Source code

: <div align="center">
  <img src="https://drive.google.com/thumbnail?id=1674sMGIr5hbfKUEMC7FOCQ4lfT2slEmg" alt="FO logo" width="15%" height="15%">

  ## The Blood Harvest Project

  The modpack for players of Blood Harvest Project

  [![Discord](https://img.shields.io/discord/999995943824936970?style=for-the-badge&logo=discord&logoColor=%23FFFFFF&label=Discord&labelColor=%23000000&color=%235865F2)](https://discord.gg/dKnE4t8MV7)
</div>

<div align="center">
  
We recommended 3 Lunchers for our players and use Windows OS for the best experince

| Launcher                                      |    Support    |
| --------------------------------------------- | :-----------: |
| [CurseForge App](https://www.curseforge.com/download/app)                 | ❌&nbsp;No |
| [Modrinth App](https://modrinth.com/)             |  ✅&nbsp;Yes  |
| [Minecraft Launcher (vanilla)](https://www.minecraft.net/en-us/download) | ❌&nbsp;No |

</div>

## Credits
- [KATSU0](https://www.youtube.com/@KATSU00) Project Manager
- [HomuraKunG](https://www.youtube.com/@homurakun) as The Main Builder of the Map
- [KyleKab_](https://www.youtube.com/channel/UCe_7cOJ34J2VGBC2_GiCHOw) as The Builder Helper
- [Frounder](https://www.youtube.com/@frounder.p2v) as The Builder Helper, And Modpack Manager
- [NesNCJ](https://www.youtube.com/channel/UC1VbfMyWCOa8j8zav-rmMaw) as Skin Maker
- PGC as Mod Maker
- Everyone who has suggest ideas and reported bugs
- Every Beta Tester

◆ ◆ ◆ ◆ ◆

- _Exercise instructions_
Copy each line above holding "youtube".

- _Output_
- [KATSU0](https://www.youtube.com/@KATSU00) Project Manager
- [HomuraKunG](https://www.youtube.com/@homurakun) as The Main Builder of the Map
- [KyleKab_](https://www.youtube.com/channel/UCe_7cOJ34J2VGBC2_GiCHOw) as The Builder Helper
- [Frounder](https://www.youtube.com/@frounder.p2v) as The Builder Helper, And Modpack Manager
- [NesNCJ](https://www.youtube.com/channel/UC1VbfMyWCOa8j8zav-rmMaw) as Skin Maker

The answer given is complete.